## REQUIRED ACTION
Here are some records. Transcribe all of them exactly.

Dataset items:

---------------

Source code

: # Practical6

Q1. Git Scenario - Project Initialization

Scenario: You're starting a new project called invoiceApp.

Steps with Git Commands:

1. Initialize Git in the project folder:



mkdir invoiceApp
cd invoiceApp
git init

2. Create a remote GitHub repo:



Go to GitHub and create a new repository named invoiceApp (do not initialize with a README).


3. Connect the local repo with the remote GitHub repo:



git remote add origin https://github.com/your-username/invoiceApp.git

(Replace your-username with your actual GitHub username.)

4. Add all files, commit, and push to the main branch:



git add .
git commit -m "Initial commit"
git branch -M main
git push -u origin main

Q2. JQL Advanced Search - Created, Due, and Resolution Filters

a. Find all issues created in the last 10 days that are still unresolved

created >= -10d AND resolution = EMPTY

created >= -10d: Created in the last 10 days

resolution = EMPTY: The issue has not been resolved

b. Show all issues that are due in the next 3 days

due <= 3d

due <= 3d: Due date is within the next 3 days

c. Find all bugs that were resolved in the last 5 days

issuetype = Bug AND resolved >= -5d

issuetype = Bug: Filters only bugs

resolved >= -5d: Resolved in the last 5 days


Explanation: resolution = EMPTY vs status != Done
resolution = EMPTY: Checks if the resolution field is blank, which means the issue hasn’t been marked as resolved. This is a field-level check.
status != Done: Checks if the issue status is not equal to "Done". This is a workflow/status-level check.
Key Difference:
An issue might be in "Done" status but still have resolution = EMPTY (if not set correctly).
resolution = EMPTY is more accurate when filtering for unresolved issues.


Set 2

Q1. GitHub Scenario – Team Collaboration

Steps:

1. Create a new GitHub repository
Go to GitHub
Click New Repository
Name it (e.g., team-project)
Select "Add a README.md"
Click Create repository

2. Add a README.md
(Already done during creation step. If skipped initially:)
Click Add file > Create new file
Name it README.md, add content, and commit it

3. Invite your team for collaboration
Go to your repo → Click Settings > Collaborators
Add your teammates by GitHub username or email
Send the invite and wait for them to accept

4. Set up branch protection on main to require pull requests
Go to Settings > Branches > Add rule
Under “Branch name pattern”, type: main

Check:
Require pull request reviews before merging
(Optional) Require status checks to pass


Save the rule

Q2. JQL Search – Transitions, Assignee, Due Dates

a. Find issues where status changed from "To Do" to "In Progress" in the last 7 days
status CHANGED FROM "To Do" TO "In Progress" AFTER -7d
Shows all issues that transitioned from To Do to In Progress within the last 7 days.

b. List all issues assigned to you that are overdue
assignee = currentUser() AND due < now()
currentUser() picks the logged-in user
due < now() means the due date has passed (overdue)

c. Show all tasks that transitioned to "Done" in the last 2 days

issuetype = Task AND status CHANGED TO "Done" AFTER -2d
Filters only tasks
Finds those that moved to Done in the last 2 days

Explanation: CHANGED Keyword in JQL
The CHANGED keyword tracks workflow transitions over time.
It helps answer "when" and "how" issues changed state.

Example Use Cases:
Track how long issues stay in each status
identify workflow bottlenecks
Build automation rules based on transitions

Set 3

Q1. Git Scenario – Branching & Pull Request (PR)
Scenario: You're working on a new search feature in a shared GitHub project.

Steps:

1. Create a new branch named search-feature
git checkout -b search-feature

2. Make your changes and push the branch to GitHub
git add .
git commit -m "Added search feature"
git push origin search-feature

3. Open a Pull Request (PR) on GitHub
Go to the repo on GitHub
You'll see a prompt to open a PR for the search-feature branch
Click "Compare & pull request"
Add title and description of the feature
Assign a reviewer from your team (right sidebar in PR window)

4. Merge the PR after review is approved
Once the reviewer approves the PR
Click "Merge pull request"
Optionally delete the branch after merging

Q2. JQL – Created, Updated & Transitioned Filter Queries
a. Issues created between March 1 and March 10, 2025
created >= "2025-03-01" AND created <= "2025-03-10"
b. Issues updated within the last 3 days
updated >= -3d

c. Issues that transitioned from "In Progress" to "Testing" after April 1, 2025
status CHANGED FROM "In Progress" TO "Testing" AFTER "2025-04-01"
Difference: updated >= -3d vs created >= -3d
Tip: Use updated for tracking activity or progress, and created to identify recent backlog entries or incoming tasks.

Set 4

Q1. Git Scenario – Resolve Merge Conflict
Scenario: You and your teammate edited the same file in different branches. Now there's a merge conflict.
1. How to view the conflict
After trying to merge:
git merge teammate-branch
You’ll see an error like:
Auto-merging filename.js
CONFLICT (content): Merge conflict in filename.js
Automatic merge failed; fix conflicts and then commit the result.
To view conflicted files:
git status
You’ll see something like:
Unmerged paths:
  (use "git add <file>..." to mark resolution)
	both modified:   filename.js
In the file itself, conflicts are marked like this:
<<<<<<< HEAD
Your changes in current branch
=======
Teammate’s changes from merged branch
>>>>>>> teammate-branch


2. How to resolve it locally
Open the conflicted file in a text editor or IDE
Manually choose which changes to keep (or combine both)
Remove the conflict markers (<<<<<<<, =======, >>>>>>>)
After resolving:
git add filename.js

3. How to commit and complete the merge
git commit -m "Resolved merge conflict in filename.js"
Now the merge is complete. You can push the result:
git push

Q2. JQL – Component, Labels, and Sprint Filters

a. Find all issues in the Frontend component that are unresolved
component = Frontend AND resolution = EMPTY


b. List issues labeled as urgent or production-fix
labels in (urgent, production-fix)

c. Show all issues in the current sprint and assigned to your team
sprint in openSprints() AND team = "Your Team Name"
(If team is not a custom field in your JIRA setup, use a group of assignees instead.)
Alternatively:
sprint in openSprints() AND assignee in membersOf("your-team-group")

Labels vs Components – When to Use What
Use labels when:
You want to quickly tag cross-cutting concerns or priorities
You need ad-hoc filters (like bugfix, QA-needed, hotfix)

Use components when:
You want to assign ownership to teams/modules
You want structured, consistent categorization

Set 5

---------------

## ANSWER BELOW
Source code

: # Practical6

Q1. Git Scenario - Project Initialization

Scenario: You're starting a new project called invoiceApp.

Steps with Git Commands:

1. Initialize Git in the project folder:



mkdir invoiceApp
cd invoiceApp
git init

2. Create a remote GitHub repo:



Go to GitHub and create a new repository named invoiceApp (do not initialize with a README).


3. Connect the local repo with the remote GitHub repo:



git remote add origin https://github.com/your-username/invoiceApp.git

(Replace your-username with your actual GitHub username.)

4. Add all files, commit, and push to the main branch:



git add .
git commit -m "Initial commit"
git branch -M main
git push -u origin main

Q2. JQL Advanced Search - Created, Due, and Resolution Filters

a. Find all issues created in the last 10 days that are still unresolved

created >= -10d AND resolution = EMPTY

created >= -10d: Created in the last 10 days

resolution = EMPTY: The issue has not been resolved

b. Show all issues that are due in the next 3 days

due <= 3d

due <= 3d: Due date is within the next 3 days

c. Find all bugs that were resolved in the last 5 days

issuetype = Bug AND resolved >= -5d

issuetype = Bug: Filters only bugs

resolved >= -5d: Resolved in the last 5 days


Explanation: resolution = EMPTY vs status != Done
resolution = EMPTY: Checks if the resolution field is blank, which means the issue hasn’t been marked as resolved. This is a field-level check.
status != Done: Checks if the issue status is not equal to "Done". This is a workflow/status-level check.
Key Difference:
An issue might be in "Done" status but still have resolution = EMPTY (if not set correctly).
resolution = EMPTY is more accurate when filtering for unresolved issues.


Set 2

Q1. GitHub Scenario – Team Collaboration

Steps:

1. Create a new GitHub repository
Go to GitHub
Click New Repository
Name it (e.g., team-project)
Select "Add a README.md"
Click Create repository

2. Add a README.md
(Already done during creation step. If skipped initially:)
Click Add file > Create new file
Name it README.md, add content, and commit it

3. Invite your team for collaboration
Go to your repo → Click Settings > Collaborators
Add your teammates by GitHub username or email
Send the invite and wait for them to accept

4. Set up branch protection on main to require pull requests
Go to Settings > Branches > Add rule
Under “Branch name pattern”, type: main

Check:
Require pull request reviews before merging
(Optional) Require status checks to pass


Save the rule

Q2. JQL Search – Transitions, Assignee, Due Dates

a. Find issues where status changed from "To Do" to "In Progress" in the last 7 days
status CHANGED FROM "To Do" TO "In Progress" AFTER -7d
Shows all issues that transitioned from To Do to In Progress within the last 7 days.

b. List all issues assigned to you that are overdue
assignee = currentUser() AND due < now()
currentUser() picks the logged-in user
due < now() means the due date has passed (overdue)

c. Show all tasks that transitioned to "Done" in the last 2 days

issuetype = Task AND status CHANGED TO "Done" AFTER -2d
Filters only tasks
Finds those that moved to Done in the last 2 days

Explanation: CHANGED Keyword in JQL
The CHANGED keyword tracks workflow transitions over time.
It helps answer "when" and "how" issues changed state.

Example Use Cases:
Track how long issues stay in each status
identify workflow bottlenecks
Build automation rules based on transitions

Set 3

Q1. Git Scenario – Branching & Pull Request (PR)
Scenario: You're working on a new search feature in a shared GitHub project.

Steps:

1. Create a new branch named search-feature
git checkout -b search-feature

2. Make your changes and push the branch to GitHub
git add .
git commit -m "Added search feature"
git push origin search-feature

3. Open a Pull Request (PR) on GitHub
Go to the repo on GitHub
You'll see a prompt to open a PR for the search-feature branch
Click "Compare & pull request"
Add title and description of the feature
Assign a reviewer from your team (right sidebar in PR window)

4. Merge the PR after review is approved
Once the reviewer approves the PR
Click "Merge pull request"
Optionally delete the branch after merging

Q2. JQL – Created, Updated & Transitioned Filter Queries
a. Issues created between March 1 and March 10, 2025
created >= "2025-03-01" AND created <= "2025-03-10"
b. Issues updated within the last 3 days
updated >= -3d

c. Issues that transitioned from "In Progress" to "Testing" after April 1, 2025
status CHANGED FROM "In Progress" TO "Testing" AFTER "2025-04-01"
Difference: updated >= -3d vs created >= -3d
Tip: Use updated for tracking activity or progress, and created to identify recent backlog entries or incoming tasks.

Set 4

Q1. Git Scenario – Resolve Merge Conflict
Scenario: You and your teammate edited the same file in different branches. Now there's a merge conflict.
1. How to view the conflict
After trying to merge:
git merge teammate-branch
You’ll see an error like:
Auto-merging filename.js
CONFLICT (content): Merge conflict in filename.js
Automatic merge failed; fix conflicts and then commit the result.
To view conflicted files:
git status
You’ll see something like:
Unmerged paths:
  (use "git add <file>..." to mark resolution)
	both modified:   filename.js
In the file itself, conflicts are marked like this:
<<<<<<< HEAD
Your changes in current branch
=======
Teammate’s changes from merged branch
>>>>>>> teammate-branch


2. How to resolve it locally
Open the conflicted file in a text editor or IDE
Manually choose which changes to keep (or combine both)
Remove the conflict markers (<<<<<<<, =======, >>>>>>>)
After resolving:
git add filename.js

3. How to commit and complete the merge
git commit -m "Resolved merge conflict in filename.js"
Now the merge is complete. You can push the result:
git push

Q2. JQL – Component, Labels, and Sprint Filters

a. Find all issues in the Frontend component that are unresolved
component = Frontend AND resolution = EMPTY


b. List issues labeled as urgent or production-fix
labels in (urgent, production-fix)

c. Show all issues in the current sprint and assigned to your team
sprint in openSprints() AND team = "Your Team Name"
(If team is not a custom field in your JIRA setup, use a group of assignees instead.)
Alternatively:
sprint in openSprints() AND assignee in membersOf("your-team-group")

Labels vs Components – When to Use What
Use labels when:
You want to quickly tag cross-cutting concerns or priorities
You need ad-hoc filters (like bugfix, QA-needed, hotfix)

Use components when:
You want to assign ownership to teams/modules
You want structured, consistent categorization

Set 5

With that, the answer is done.